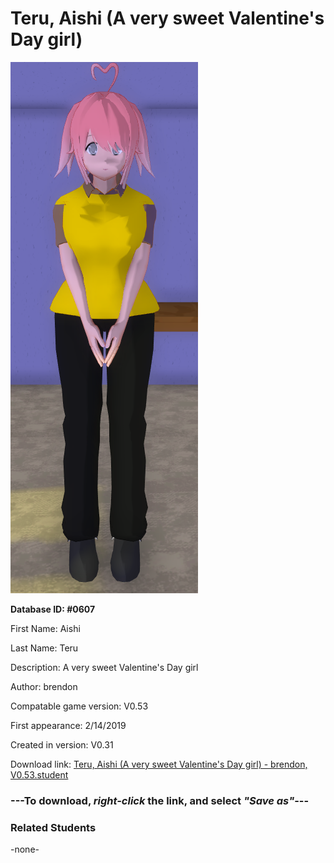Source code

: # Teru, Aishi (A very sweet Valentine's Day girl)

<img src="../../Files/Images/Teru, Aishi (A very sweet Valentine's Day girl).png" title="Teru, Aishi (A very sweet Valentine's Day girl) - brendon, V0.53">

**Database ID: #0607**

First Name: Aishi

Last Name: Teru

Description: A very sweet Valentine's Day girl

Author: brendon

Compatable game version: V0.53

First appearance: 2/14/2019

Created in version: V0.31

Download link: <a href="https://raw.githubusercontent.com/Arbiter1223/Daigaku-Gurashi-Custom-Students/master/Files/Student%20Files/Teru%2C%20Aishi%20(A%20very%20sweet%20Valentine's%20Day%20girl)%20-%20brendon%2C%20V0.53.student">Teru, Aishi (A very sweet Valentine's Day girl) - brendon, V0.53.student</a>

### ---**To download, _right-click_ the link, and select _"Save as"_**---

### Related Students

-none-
* * *
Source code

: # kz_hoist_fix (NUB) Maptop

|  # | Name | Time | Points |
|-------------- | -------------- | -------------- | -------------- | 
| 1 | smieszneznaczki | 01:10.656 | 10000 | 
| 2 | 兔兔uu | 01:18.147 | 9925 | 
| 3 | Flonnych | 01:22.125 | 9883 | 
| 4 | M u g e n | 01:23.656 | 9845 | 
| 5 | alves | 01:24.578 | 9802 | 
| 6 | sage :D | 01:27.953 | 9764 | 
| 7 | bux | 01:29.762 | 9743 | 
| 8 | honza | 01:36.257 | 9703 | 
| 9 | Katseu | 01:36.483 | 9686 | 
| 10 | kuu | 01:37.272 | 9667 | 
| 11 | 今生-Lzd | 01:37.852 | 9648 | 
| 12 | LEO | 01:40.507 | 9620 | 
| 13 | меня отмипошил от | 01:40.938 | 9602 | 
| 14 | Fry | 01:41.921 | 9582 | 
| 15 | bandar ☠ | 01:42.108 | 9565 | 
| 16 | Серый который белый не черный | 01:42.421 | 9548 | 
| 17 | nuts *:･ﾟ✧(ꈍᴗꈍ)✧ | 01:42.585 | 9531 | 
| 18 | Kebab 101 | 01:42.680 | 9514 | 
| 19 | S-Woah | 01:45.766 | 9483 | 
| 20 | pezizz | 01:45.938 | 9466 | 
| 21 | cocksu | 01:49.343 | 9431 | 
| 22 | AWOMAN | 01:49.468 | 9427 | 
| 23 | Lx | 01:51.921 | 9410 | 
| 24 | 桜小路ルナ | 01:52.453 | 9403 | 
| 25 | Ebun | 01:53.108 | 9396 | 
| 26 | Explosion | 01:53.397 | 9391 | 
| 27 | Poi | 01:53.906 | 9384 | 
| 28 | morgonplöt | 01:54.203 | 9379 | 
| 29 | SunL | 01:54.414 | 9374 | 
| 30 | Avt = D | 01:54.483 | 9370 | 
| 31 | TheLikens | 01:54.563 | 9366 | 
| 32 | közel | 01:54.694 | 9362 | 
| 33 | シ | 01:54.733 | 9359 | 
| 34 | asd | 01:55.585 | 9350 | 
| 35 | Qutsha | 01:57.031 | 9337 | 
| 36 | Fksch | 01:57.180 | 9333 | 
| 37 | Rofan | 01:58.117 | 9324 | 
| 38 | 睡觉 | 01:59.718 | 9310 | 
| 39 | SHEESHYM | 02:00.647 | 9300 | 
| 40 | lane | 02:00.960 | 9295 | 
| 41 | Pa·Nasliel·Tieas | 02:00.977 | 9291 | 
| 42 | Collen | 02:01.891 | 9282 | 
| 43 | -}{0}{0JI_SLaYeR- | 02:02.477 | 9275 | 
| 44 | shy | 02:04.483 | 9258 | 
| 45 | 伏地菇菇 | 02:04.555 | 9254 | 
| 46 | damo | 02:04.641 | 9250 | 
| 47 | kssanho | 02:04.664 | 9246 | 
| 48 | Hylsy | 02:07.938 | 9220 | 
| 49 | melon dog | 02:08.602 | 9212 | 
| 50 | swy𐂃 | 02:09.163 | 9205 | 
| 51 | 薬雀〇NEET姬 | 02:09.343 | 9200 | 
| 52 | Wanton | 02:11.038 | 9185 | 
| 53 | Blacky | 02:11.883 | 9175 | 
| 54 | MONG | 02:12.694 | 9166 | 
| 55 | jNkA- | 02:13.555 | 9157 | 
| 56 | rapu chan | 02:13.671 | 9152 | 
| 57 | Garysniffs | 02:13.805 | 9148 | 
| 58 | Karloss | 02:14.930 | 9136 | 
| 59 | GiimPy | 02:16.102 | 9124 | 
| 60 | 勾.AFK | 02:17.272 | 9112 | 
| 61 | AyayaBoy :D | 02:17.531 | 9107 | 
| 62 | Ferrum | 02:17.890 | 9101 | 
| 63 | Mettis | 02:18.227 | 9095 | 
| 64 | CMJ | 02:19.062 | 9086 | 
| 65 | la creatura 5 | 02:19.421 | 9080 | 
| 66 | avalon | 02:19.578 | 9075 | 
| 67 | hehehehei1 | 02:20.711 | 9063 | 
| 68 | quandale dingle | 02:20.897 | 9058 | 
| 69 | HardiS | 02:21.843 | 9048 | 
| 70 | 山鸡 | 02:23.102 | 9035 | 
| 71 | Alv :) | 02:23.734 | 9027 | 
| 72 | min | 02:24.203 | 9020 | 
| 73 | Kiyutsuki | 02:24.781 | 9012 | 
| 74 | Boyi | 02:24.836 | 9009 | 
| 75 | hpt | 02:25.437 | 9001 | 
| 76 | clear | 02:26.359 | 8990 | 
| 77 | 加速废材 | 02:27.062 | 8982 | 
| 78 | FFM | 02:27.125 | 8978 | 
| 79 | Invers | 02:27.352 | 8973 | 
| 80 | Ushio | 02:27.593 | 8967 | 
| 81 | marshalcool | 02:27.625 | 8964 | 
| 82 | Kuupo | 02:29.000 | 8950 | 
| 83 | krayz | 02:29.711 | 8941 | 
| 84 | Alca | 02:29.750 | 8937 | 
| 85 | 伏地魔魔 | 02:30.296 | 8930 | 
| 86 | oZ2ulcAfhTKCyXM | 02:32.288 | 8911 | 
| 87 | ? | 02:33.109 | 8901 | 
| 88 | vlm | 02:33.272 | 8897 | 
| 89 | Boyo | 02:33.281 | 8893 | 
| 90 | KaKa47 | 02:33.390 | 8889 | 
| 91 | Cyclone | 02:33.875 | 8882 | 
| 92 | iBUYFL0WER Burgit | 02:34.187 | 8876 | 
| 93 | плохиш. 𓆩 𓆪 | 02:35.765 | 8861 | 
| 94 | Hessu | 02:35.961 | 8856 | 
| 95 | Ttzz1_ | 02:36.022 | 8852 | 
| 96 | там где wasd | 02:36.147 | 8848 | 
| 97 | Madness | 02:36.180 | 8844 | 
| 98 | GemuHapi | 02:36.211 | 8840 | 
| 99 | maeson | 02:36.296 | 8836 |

• PROBLEM TO WORK ON: For each line of the material that contains the word "sweet", make a copy.

• COMPLETED EXERCISE:
: # Teru, Aishi (A very sweet Valentine's Day girl)
<img src="../../Files/Images/Teru, Aishi (A very sweet Valentine's Day girl).png" title="Teru, Aishi (A very sweet Valentine's Day girl) - brendon, V0.53">
Description: A very sweet Valentine's Day girl
Download link: <a href="https://raw.githubusercontent.com/Arbiter1223/Daigaku-Gurashi-Custom-Students/master/Files/Student%20Files/Teru%2C%20Aishi%20(A%20very%20sweet%20Valentine's%20Day%20girl)%20-%20brendon%2C%20V0.53.student">Teru, Aishi (A very sweet Valentine's Day girl) - brendon, V0.53.student</a>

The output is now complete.